HOW TO COMPLETE THIS TASK: Count how many lines in the material below hold the word "only"; the reply is that number alone.

[DATA FOR ANALYSIS Boundary: Start]

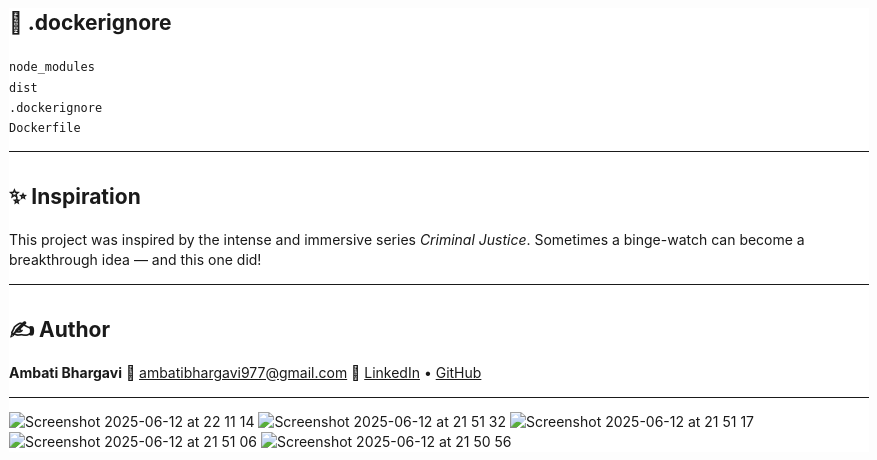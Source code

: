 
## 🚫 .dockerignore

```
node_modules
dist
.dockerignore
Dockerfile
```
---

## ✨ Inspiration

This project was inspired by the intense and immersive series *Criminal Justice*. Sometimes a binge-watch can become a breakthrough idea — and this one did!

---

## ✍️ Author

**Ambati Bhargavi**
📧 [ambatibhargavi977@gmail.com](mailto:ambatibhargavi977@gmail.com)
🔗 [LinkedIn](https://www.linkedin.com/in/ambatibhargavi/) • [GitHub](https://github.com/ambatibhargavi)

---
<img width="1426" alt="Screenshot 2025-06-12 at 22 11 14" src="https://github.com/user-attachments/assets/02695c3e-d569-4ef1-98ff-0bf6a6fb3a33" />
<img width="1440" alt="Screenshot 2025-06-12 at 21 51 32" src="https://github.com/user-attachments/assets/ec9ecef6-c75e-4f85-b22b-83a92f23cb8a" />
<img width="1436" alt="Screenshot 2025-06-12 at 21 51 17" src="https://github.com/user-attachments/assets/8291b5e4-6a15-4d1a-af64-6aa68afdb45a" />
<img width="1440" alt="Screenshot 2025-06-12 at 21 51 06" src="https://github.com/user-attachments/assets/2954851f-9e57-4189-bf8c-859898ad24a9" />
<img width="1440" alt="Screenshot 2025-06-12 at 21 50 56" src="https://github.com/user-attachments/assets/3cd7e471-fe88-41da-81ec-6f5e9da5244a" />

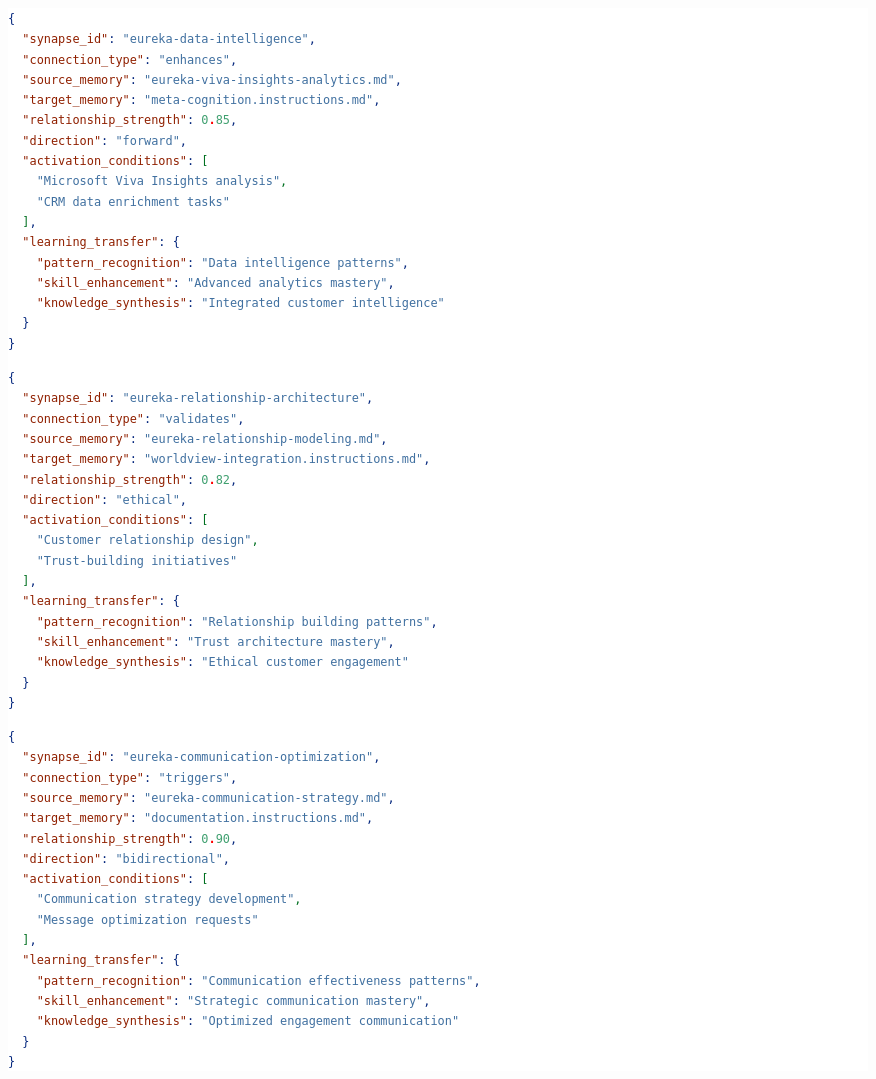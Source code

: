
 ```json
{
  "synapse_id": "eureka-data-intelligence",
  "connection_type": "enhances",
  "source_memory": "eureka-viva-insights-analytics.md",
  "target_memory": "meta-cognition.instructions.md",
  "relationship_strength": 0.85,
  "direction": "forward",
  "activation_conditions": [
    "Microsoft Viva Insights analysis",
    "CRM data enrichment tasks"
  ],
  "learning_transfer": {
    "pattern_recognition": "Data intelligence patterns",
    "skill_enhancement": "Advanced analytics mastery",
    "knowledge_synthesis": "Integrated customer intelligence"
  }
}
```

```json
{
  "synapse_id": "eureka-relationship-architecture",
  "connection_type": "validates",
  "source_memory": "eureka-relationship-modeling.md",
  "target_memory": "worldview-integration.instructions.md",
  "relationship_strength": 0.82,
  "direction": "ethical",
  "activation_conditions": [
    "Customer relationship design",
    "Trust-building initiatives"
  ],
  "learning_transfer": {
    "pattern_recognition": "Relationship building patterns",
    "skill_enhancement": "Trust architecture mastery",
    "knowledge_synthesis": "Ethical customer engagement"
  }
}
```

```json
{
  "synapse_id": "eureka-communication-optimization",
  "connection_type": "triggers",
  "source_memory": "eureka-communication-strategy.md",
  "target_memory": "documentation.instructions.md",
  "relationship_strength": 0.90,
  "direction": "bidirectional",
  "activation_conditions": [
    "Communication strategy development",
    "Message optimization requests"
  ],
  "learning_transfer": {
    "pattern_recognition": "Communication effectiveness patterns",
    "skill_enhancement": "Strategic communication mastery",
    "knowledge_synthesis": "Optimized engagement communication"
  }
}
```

[DATA FOR ANALYSIS Boundary: End]
[DATA FOR ANALYSIS Boundary: Start]

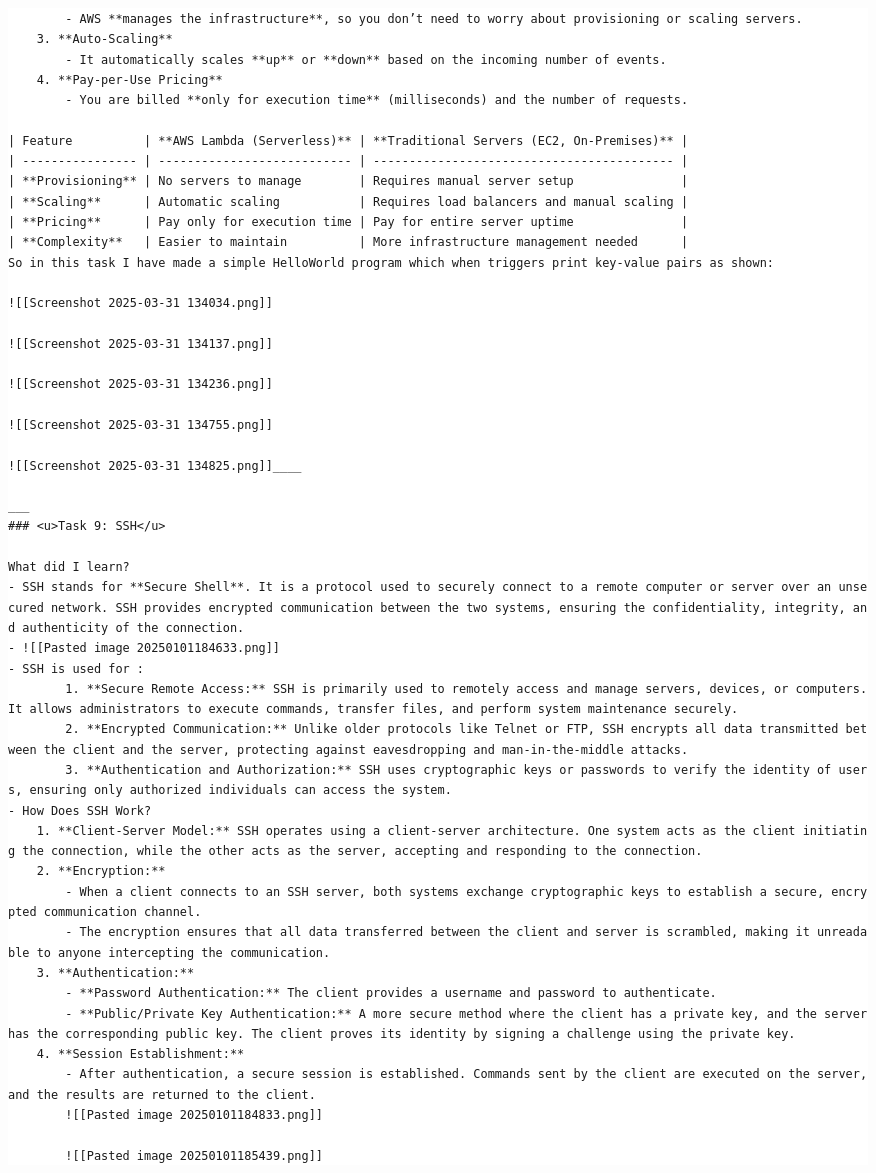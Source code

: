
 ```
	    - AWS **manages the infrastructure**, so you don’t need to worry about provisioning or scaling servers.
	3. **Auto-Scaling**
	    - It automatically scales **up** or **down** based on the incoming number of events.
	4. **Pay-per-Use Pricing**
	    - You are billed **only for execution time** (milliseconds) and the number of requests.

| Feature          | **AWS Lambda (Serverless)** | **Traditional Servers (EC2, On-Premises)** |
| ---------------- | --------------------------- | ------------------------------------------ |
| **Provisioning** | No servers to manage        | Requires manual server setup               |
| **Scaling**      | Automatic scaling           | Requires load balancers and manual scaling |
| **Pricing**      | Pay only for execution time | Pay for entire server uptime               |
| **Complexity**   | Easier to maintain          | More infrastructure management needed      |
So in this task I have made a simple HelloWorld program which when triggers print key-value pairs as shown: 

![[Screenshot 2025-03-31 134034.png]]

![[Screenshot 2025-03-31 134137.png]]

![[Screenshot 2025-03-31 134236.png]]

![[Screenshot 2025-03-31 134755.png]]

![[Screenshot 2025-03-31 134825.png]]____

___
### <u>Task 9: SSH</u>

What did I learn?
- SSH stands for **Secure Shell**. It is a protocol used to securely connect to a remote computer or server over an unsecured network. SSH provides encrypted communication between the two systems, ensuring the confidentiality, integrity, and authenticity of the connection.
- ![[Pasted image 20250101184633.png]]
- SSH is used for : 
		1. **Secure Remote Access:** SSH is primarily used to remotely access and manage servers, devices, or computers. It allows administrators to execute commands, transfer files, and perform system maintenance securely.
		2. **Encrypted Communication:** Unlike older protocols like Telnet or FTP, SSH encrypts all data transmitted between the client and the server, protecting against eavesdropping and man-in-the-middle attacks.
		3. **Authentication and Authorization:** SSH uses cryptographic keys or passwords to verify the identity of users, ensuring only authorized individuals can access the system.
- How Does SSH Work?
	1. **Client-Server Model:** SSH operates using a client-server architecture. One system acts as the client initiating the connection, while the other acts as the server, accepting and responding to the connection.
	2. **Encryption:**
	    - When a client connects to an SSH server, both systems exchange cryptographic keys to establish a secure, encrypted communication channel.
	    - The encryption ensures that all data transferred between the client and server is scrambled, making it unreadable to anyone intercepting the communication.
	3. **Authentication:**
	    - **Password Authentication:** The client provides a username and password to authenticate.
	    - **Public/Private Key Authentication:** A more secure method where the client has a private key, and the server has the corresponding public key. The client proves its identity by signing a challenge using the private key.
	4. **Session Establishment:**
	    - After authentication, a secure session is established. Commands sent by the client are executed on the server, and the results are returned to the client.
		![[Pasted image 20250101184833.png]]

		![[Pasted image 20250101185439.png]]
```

[DATA FOR ANALYSIS Boundary: End]

RESULT: 3